We design for safety and reliability so clinicians, patients, and our teams can trust what we build every day.

2. Own Your Practice

Ideas rise on merit, not title, and everyone shares responsibility for the standards we set together.

3. Move Fast, Stay Steady

We move quickly but never at the cost of trust. Progress only matters if people can depend on what we make.

4. Make Others Better

Honest feedback, steady support, and shared growth keep our teams improving together.
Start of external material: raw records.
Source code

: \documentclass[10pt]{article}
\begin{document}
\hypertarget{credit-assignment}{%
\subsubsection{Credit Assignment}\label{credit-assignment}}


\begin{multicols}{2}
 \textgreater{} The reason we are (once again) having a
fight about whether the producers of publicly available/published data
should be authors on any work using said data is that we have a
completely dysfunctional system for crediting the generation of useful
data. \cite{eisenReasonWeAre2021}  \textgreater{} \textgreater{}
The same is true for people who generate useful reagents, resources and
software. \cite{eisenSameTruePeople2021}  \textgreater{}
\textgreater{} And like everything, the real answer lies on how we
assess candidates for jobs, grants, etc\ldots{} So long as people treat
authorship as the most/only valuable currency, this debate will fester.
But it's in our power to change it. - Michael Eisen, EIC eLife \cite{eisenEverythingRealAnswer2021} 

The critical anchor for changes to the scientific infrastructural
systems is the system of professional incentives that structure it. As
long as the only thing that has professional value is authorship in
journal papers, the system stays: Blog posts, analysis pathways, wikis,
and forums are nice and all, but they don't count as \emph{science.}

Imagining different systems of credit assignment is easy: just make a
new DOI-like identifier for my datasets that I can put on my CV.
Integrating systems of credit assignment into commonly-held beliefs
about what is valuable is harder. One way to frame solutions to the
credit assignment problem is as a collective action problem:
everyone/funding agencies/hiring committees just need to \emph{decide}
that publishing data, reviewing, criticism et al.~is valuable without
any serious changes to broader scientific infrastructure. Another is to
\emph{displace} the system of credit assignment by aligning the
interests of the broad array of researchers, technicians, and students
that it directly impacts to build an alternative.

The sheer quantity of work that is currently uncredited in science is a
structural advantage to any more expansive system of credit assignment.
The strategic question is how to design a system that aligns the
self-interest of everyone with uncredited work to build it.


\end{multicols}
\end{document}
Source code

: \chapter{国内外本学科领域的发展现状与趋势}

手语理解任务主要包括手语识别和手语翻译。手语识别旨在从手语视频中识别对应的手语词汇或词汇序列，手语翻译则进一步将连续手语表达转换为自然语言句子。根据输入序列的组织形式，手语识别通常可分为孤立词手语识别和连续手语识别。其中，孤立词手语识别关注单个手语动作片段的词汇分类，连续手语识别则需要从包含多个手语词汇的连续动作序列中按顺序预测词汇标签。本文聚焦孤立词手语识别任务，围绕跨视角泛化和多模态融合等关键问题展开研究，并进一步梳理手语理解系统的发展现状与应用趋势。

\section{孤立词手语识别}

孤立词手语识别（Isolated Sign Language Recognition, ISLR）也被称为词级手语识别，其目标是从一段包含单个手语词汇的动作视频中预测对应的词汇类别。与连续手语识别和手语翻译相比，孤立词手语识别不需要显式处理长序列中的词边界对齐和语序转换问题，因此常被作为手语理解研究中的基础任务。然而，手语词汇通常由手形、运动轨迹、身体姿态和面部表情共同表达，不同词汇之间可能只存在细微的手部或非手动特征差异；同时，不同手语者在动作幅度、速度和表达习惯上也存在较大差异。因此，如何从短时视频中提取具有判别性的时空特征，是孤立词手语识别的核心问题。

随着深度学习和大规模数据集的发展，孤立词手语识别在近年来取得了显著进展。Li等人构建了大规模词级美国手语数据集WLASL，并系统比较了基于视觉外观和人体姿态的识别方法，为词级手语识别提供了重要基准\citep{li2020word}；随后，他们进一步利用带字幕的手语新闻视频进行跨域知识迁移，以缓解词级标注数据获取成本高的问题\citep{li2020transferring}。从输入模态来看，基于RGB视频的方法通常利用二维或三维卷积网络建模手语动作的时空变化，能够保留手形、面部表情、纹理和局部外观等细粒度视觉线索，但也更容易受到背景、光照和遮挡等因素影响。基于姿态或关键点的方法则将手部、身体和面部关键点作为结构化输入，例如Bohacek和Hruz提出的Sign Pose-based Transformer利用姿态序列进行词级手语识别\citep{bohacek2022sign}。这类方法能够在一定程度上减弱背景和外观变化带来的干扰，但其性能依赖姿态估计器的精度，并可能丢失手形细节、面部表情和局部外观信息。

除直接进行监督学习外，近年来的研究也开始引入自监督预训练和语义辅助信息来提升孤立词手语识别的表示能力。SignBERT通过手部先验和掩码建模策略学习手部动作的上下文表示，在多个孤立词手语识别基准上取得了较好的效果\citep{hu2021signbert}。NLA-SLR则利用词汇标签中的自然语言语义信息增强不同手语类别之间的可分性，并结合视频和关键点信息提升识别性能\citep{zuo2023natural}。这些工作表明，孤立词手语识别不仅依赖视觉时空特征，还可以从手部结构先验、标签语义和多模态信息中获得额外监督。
Why you will flourish with us

  • Flexible hybrid working environment, with 3 days in the office.

  • A generous personal development budget of $500 per annum

  • Learn from some of the best engineers and creatives, joining a diverse team

  • Become an owner, with shares (equity) in the company, if Heidi wins, we all win

  • The rare chance to create a global impact as you immerse yourself in one of Australia’s leading healthtech startups

  • If you have an impact quickly, the opportunity to fast track your startup career!

Heidi is dedicated to creating an equitable, inclusive, and supportive work environment that brings people together from diverse backgrounds, experiences, and perspectives. Our strength is in our differences.

We're proud to be an equal opportunity employer and welcome all applicants as we're committed to promoting a culture of opportunity for all.